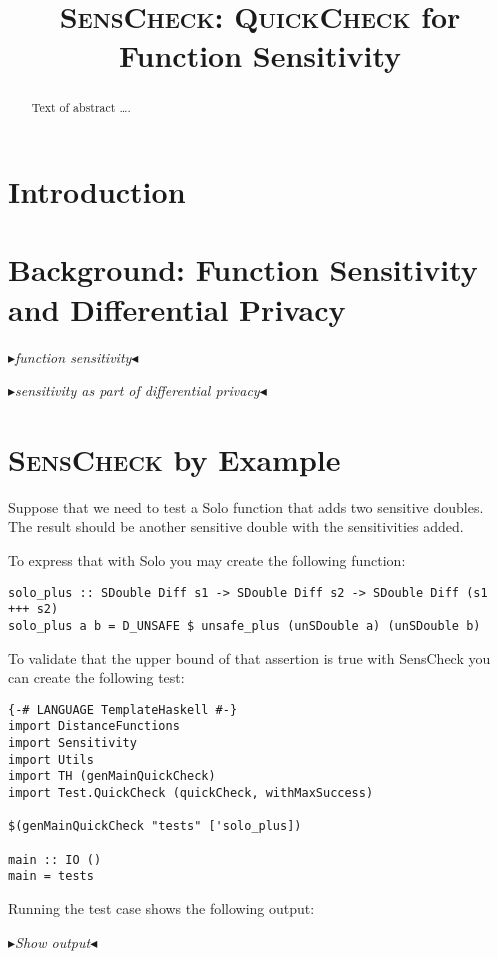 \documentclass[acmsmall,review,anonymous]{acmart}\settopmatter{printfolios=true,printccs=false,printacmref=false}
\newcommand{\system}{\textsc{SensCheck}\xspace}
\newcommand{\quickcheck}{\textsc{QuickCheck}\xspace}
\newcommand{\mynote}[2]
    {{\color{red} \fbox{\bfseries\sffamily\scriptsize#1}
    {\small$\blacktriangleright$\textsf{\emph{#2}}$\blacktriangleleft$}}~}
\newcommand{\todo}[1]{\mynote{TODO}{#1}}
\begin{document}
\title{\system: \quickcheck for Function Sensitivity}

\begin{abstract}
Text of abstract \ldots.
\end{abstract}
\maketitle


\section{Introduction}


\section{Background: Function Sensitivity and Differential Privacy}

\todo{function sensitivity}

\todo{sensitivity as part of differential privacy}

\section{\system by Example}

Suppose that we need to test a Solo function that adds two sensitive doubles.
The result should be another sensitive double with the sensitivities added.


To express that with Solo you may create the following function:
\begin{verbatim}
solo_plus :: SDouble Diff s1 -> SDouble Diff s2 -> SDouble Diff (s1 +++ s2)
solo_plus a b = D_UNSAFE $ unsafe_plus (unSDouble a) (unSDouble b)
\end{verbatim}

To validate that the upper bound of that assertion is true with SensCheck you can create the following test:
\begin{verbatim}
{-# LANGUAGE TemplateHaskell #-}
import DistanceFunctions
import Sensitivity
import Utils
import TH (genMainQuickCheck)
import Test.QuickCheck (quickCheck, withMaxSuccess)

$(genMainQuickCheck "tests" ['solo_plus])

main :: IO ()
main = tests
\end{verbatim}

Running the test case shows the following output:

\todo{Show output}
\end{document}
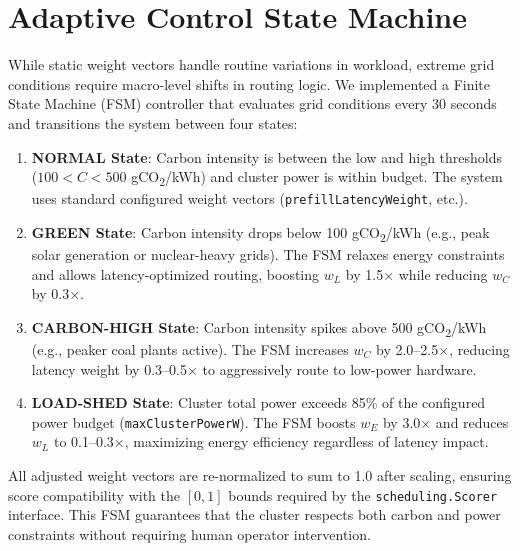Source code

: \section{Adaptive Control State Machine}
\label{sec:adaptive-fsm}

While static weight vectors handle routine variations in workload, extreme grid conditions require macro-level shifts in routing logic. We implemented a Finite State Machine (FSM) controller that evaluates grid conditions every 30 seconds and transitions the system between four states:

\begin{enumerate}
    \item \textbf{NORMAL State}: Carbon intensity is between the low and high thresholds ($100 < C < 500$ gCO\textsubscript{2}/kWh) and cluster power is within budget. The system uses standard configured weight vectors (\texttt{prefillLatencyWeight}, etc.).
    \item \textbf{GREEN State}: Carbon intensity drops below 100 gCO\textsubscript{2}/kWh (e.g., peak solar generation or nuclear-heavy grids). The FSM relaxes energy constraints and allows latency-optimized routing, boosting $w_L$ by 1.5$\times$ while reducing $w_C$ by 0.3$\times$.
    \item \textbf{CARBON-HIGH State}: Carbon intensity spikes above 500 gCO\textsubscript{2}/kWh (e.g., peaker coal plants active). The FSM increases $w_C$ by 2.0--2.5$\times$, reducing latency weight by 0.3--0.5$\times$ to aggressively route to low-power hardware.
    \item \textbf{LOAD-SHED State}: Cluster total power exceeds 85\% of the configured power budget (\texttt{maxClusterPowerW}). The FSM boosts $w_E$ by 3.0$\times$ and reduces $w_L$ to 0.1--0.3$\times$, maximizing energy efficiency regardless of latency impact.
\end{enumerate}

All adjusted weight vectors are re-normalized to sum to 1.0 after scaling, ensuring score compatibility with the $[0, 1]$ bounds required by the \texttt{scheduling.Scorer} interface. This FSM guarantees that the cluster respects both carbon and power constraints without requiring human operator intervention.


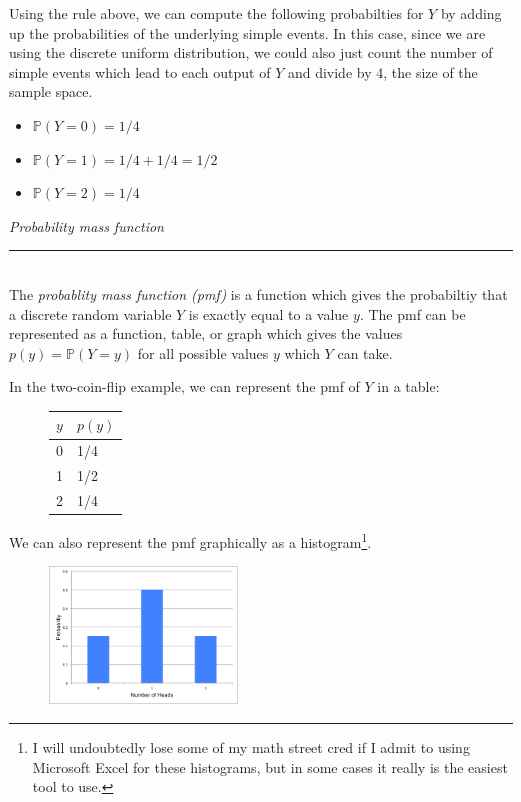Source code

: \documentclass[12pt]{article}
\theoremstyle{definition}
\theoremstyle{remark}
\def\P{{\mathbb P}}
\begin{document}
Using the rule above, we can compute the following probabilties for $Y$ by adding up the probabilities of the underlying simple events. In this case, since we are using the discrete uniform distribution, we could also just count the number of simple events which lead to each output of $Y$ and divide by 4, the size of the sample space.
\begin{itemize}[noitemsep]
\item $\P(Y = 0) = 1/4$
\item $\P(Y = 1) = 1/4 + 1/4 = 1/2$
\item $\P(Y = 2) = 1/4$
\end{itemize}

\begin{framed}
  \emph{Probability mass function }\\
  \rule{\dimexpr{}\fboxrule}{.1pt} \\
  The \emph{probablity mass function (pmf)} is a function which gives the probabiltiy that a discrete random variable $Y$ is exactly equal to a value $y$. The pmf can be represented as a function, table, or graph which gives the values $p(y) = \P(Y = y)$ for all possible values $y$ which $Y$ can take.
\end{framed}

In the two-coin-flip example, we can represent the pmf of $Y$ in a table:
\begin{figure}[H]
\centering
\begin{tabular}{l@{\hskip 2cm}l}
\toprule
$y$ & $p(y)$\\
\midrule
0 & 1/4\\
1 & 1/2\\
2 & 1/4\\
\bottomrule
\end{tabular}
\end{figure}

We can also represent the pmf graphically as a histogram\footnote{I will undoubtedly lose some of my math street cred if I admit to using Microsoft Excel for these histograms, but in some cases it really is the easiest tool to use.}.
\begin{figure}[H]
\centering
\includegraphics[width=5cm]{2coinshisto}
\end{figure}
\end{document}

__________________________________________________

## WHAT NEEDS TO BE DONE:
The task calls for every line of the material that contains the string "emph".

## THE COMPLETED TASK:
    {\small$\blacktriangleright$\textsf{\emph{#2}}$\blacktriangleleft$}}~}
  \emph{Probability mass function }\\
  The \emph{probablity mass function (pmf)} is a function which gives the probabiltiy that a discrete random variable $Y$ is exactly equal to a value $y$. The pmf can be represented as a function, table, or graph which gives the values $p(y) = \P(Y = y)$ for all possible values $y$ which $Y$ can take.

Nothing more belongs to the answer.